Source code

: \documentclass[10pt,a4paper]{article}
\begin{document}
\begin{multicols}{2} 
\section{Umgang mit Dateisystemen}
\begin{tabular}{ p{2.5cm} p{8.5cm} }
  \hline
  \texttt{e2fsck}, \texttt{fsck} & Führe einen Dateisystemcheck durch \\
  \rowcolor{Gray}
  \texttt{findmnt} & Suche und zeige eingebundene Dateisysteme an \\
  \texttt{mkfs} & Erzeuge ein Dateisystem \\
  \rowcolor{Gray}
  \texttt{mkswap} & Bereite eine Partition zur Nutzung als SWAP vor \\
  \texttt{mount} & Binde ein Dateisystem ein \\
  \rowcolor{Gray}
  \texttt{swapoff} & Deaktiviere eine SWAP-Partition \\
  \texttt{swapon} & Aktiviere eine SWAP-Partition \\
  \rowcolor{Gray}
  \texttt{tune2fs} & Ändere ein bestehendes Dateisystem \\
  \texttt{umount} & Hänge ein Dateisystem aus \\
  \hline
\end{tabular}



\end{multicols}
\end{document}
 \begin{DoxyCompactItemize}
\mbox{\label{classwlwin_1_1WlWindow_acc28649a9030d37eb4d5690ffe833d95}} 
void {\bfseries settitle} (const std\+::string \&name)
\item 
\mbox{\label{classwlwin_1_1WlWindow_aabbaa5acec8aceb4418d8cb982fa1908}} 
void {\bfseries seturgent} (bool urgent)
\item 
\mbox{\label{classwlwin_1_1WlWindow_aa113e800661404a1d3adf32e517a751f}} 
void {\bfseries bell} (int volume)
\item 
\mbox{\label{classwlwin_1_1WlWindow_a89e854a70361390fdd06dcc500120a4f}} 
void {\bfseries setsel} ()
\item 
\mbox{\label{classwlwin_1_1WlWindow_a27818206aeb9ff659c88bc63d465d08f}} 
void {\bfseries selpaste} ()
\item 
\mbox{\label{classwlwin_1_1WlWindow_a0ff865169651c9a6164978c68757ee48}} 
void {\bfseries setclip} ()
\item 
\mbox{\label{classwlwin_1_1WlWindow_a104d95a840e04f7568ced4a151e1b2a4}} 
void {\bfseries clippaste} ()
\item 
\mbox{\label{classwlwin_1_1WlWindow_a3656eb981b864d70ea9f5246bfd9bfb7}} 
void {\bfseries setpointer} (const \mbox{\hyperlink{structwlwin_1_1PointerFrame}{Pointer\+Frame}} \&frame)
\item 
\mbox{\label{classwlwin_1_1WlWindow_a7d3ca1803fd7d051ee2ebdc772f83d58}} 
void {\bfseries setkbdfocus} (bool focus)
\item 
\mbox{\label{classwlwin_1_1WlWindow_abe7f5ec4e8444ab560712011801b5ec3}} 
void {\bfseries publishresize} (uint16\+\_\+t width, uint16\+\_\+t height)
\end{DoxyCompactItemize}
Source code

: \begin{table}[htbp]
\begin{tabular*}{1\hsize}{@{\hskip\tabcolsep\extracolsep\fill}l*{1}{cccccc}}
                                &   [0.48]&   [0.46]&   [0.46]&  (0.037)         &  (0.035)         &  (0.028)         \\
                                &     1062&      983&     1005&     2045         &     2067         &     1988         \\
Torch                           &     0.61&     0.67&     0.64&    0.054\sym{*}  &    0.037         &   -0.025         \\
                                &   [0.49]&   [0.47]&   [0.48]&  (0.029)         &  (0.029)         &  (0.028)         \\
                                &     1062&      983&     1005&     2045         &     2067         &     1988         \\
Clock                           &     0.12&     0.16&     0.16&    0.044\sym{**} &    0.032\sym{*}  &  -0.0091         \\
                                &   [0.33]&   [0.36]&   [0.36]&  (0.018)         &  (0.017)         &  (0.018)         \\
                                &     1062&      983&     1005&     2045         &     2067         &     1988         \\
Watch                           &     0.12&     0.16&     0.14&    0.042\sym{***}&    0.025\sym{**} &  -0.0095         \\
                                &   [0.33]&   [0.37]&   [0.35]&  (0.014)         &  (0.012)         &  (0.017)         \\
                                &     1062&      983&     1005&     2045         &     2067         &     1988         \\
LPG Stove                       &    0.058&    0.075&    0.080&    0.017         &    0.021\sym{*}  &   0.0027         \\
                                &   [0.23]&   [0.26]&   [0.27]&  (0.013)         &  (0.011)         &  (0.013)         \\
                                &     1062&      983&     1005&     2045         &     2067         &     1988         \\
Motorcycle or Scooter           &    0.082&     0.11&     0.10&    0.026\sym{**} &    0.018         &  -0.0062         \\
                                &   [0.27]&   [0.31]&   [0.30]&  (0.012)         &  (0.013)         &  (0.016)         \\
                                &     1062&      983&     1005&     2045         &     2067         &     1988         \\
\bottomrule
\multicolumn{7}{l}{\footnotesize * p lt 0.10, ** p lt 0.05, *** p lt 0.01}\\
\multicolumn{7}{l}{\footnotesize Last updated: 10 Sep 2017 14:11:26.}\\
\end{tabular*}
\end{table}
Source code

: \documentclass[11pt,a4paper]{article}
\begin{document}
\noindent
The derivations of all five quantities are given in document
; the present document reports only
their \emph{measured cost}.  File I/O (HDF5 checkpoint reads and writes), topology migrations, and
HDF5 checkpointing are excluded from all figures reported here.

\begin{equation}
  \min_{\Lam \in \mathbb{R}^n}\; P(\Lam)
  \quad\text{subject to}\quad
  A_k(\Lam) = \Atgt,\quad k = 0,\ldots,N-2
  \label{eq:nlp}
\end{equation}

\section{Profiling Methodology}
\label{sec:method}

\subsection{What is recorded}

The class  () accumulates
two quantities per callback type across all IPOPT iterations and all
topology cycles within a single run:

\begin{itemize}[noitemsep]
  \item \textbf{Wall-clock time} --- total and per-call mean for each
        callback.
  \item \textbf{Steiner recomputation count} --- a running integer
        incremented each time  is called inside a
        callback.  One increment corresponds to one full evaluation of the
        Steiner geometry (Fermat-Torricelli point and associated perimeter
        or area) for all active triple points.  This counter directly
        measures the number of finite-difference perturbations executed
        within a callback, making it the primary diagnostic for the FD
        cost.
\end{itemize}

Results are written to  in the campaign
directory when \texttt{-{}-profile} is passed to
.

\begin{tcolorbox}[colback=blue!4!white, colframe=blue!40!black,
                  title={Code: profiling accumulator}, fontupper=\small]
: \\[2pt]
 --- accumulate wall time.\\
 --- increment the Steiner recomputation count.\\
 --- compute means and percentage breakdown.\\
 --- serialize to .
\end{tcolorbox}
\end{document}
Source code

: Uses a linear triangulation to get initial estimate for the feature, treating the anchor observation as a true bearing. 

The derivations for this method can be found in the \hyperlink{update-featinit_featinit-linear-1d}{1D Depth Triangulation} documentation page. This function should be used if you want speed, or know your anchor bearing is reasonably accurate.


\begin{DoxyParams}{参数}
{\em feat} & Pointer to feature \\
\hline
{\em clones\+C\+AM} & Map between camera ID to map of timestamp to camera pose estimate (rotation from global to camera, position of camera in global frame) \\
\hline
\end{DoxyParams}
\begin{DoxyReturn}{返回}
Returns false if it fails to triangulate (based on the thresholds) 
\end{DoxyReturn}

Problem details
Display each line of the data where "footnotesize" occurs.

Result for this exercise
\multicolumn{7}{l}{\footnotesize * p lt 0.10, ** p lt 0.05, *** p lt 0.01}\\
\multicolumn{7}{l}{\footnotesize Last updated: 10 Sep 2017 14:11:26.}\\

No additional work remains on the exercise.